### Stored data
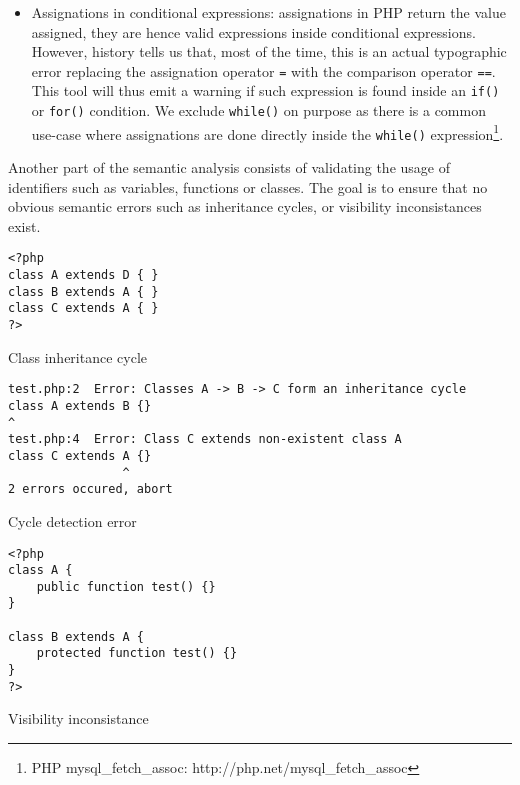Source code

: \documentclass[a4paper]{article}
\begin{document}
\begin{itemize}
    variable, or an expression\footnote{PHP Variable variables:
    http://php.net/variables.variable}: (\verb=$$var= or
    \verb=${'prefix'.$name.foo()}=).
  \item Assignations in conditional expressions: assignations in PHP return the
    value assigned, they are hence valid expressions inside conditional
    expressions. However, history tells us that, most of the time, this is an
    actual typographic error replacing the assignation operator \verb&=& with
    the comparison operator \verb&==&. This tool will thus emit a warning if
    such expression is found inside an \verb&if()& or \verb&for()& condition.
    We exclude \verb&while()& on purpose as there is a common use-case where
    assignations are done directly inside the \verb&while()&
    expression\footnote{PHP mysql\_fetch\_assoc:
    http://php.net/mysql\_fetch\_assoc}.
\end{itemize}

Another part of the semantic analysis consists of validating the usage of
identifiers such as variables, functions or classes. The goal is to ensure that
no obvious semantic errors such as inheritance cycles, or visibility
inconsistances exist.

\begin{listing}
  \begin{verbatim}
<?php
class A extends D { } 
class B extends A { }
class C extends A { }
?>
  \end{verbatim}
  \caption{Class inheritance cycle}
\end{listing}

\begin{listing}
  \begin{verbatim}
test.php:2  Error: Classes A -> B -> C form an inheritance cycle
class A extends B {}
^
test.php:4  Error: Class C extends non-existent class A
class C extends A {}
                ^
2 errors occured, abort
  \end{verbatim}
  \caption{Cycle detection error}
\end{listing}

\begin{listing}
  \begin{verbatim}
<?php
class A {
    public function test() {}
}

class B extends A {
    protected function test() {}
}
?>
  \end{verbatim}
  \caption{Visibility inconsistance}
\end{listing}
\end{document}
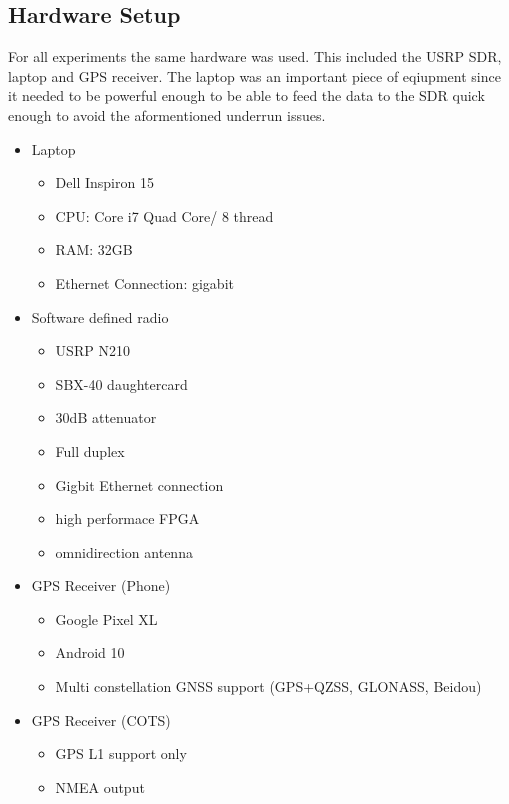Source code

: \subsection{Hardware Setup}
For all experiments the same hardware was used. This included the USRP SDR, laptop and GPS receiver. The laptop was an important piece of eqiupment since it needed to be
powerful enough to be able to feed the data to the SDR quick enough to avoid the aformentioned underrun issues.

\begin{itemize}
    \item Laptop
    \begin{itemize}
        \item Dell Inspiron 15
        \item CPU: Core i7 Quad Core/ 8 thread
        \item RAM: 32GB
        \item Ethernet Connection: gigabit
    \end{itemize}
    \item Software defined radio
    \begin{itemize}
        \item USRP N210
        \item SBX-40 daughtercard
        \item 30dB attenuator
        \item Full duplex
        \item Gigbit Ethernet connection
        \item high performace FPGA
        \item omnidirection antenna
    \end{itemize}
    \item GPS Receiver (Phone)
    \begin{itemize}
        \item Google Pixel XL
        \item Android 10
        \item Multi constellation GNSS support (GPS+QZSS, GLONASS, Beidou)
    \end{itemize}
    \item GPS Receiver (COTS)
    \begin{itemize}
        \item GPS L1 support only
        \item NMEA output
    \end{itemize}
\end{itemize}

### Exercise aim
Set the records down again exactly, and omit any picture in them.

### Your solution
Source code

: \documentclass[a4paper]{article}
\begin{document}
\begin{itemize}
    variable, or an expression\footnote{PHP Variable variables:
    http://php.net/variables.variable}: (\verb=$$var= or
    \verb=${'prefix'.$name.foo()}=).
  \item Assignations in conditional expressions: assignations in PHP return the
    value assigned, they are hence valid expressions inside conditional
    expressions. However, history tells us that, most of the time, this is an
    actual typographic error replacing the assignation operator \verb&=& with
    the comparison operator \verb&==&. This tool will thus emit a warning if
    such expression is found inside an \verb&if()& or \verb&for()& condition.
    We exclude \verb&while()& on purpose as there is a common use-case where
    assignations are done directly inside the \verb&while()&
    expression\footnote{PHP mysql\_fetch\_assoc:
    http://php.net/mysql\_fetch\_assoc}.
\end{itemize}

Another part of the semantic analysis consists of validating the usage of
identifiers such as variables, functions or classes. The goal is to ensure that
no obvious semantic errors such as inheritance cycles, or visibility
inconsistances exist.

\begin{listing}
  \begin{verbatim}
<?php
class A extends D { } 
class B extends A { }
class C extends A { }
?>
  \end{verbatim}
  \caption{Class inheritance cycle}
\end{listing}

\begin{listing}
  \begin{verbatim}
test.php:2  Error: Classes A -> B -> C form an inheritance cycle
class A extends B {}
^
test.php:4  Error: Class C extends non-existent class A
class C extends A {}
                ^
2 errors occured, abort
  \end{verbatim}
  \caption{Cycle detection error}
\end{listing}

\begin{listing}
  \begin{verbatim}
<?php
class A {
    public function test() {}
}

class B extends A {
    protected function test() {}
}
?>
  \end{verbatim}
  \caption{Visibility inconsistance}
\end{listing}
\end{document}
Source code

: \subsection{Hardware Setup}
For all experiments the same hardware was used. This included the USRP SDR, laptop and GPS receiver. The laptop was an important piece of eqiupment since it needed to be
powerful enough to be able to feed the data to the SDR quick enough to avoid the aformentioned underrun issues.

\begin{itemize}
    \item Laptop
    \begin{itemize}
        \item Dell Inspiron 15
        \item CPU: Core i7 Quad Core/ 8 thread
        \item RAM: 32GB
        \item Ethernet Connection: gigabit
    \end{itemize}
    \item Software defined radio
    \begin{itemize}
        \item USRP N210
        \item SBX-40 daughtercard
        \item 30dB attenuator
        \item Full duplex
        \item Gigbit Ethernet connection
        \item high performace FPGA
        \item omnidirection antenna
    \end{itemize}
    \item GPS Receiver (Phone)
    \begin{itemize}
        \item Google Pixel XL
        \item Android 10
        \item Multi constellation GNSS support (GPS+QZSS, GLONASS, Beidou)
    \end{itemize}
    \item GPS Receiver (COTS)
    \begin{itemize}
        \item GPS L1 support only
        \item NMEA output
    \end{itemize}
\end{itemize}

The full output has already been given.